Les épouvantails

Voici des FUGITIFS, l’heure planétaire.
Voici des fugitifs l’exode lancinant
dans ce haut mal, la mort !

Voici la chute stellaire hors des captivités magiques
du seuil, du foyer, du pain.


Voici la pomme noire de la connaissance,
la peur ! Soleil d’amour éteint
qui fume ! Voici la fleur de la hâte,
en goutte de sueur ! Voici les chasseurs
tout de néant, d’exode seulement.

Nelly Sachs, « De fugitifs et d’exode » in « Exode et métamorphose », Verdier, 2002.

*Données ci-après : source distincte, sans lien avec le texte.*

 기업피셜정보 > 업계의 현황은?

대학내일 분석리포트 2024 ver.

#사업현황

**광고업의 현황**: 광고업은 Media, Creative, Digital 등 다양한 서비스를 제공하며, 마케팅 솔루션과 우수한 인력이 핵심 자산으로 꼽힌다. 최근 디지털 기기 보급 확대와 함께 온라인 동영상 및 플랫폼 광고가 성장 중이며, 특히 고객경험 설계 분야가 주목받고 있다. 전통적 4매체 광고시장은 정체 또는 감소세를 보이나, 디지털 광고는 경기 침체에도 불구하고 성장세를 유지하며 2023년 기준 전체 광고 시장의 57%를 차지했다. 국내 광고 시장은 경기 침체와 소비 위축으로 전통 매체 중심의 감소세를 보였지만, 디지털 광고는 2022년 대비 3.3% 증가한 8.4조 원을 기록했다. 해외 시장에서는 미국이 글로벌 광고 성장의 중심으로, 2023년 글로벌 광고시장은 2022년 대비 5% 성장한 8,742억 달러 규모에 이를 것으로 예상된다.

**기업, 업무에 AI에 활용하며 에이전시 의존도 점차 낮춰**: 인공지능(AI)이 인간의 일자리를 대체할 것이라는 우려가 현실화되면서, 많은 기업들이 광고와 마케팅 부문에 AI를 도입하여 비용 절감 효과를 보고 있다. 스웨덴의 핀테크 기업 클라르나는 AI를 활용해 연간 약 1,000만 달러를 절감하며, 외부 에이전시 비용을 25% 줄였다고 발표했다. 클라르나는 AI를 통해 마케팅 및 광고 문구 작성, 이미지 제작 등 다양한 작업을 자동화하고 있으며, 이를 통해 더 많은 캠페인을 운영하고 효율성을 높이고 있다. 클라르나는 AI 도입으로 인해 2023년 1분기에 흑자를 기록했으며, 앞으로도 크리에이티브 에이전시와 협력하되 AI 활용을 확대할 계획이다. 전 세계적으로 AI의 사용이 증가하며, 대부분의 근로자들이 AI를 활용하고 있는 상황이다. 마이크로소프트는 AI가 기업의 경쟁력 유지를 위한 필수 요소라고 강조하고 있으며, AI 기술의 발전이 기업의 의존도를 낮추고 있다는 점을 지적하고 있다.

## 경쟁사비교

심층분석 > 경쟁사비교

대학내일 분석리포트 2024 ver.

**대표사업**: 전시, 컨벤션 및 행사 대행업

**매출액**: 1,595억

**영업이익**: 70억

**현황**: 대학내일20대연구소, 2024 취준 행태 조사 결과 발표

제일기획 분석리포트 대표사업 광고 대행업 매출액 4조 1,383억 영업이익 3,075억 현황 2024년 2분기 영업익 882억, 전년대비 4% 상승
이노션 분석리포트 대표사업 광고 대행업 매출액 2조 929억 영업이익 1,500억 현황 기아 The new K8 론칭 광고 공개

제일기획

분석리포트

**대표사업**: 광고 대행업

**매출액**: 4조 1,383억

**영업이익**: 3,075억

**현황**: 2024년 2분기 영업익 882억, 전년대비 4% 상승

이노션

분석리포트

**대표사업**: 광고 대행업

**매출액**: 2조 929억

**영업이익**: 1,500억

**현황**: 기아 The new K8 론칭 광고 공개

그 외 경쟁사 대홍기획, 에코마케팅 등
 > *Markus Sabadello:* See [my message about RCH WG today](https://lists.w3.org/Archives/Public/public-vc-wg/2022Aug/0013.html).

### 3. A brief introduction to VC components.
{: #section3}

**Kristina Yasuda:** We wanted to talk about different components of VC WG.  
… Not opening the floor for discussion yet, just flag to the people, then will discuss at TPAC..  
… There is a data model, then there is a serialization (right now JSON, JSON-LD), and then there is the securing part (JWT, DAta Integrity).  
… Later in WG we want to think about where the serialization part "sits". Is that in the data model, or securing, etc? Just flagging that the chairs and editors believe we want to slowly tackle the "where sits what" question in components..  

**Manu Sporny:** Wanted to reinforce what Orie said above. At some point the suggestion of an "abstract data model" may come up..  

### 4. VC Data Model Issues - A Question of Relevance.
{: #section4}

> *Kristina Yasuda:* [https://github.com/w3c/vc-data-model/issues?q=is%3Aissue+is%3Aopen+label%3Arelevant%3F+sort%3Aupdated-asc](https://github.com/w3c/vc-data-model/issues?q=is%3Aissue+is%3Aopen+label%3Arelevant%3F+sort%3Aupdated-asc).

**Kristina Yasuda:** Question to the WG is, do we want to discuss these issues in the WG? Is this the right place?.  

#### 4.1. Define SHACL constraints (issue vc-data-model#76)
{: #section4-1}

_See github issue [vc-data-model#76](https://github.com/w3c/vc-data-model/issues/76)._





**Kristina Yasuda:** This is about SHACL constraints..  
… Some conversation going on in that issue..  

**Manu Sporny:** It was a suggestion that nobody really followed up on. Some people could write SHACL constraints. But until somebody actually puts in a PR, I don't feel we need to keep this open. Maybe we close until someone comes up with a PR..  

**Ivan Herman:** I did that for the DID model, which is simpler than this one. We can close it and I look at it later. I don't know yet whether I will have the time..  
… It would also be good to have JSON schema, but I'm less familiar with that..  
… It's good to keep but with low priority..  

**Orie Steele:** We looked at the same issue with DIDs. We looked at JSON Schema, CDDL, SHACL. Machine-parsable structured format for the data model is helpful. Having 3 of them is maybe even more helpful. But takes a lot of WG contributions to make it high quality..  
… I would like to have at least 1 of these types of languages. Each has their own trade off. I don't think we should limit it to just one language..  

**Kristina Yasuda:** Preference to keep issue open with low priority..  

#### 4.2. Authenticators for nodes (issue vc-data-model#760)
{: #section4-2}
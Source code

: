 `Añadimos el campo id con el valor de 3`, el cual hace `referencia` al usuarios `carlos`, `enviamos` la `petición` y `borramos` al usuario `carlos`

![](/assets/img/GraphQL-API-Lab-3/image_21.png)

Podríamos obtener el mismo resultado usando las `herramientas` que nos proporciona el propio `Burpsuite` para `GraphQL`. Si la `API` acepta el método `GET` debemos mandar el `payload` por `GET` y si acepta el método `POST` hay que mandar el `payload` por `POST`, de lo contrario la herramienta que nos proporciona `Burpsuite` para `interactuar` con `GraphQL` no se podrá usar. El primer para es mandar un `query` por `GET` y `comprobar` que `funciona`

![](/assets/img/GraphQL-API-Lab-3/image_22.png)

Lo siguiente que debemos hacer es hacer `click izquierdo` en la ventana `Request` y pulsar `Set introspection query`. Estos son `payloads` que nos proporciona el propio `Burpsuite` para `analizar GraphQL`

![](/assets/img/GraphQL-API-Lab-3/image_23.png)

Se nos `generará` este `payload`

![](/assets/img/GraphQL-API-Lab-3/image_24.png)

Sous la clarté lunaire, des bouquets d’astres brillent.
Des lignes de silhouettes, plantées là, vibrent au froid de l’hiver,
dans les champs de bétons, colorés de bombes-peintures.
Les façades des maisons marchent à l’aube, rectilignes,
vers les périphéries se tiennent ces grands messieurs,
vêtus de tissus bon marchés, à l’œil noir, tranchant, oblique.

Leurs silhouettes hachées d’ombres prestes et lestes,
armées d’indicateurs lents, prêts pour la bataille,
bougent sans mot dire au fond de leur triste mouroir.
Ils sont assis bien droit et observent le pendule de leurs âmes,
Faire des tours et des tours, pour l’obscurité qui vient.
Des ronds de clôtures, en images électriques les protègent.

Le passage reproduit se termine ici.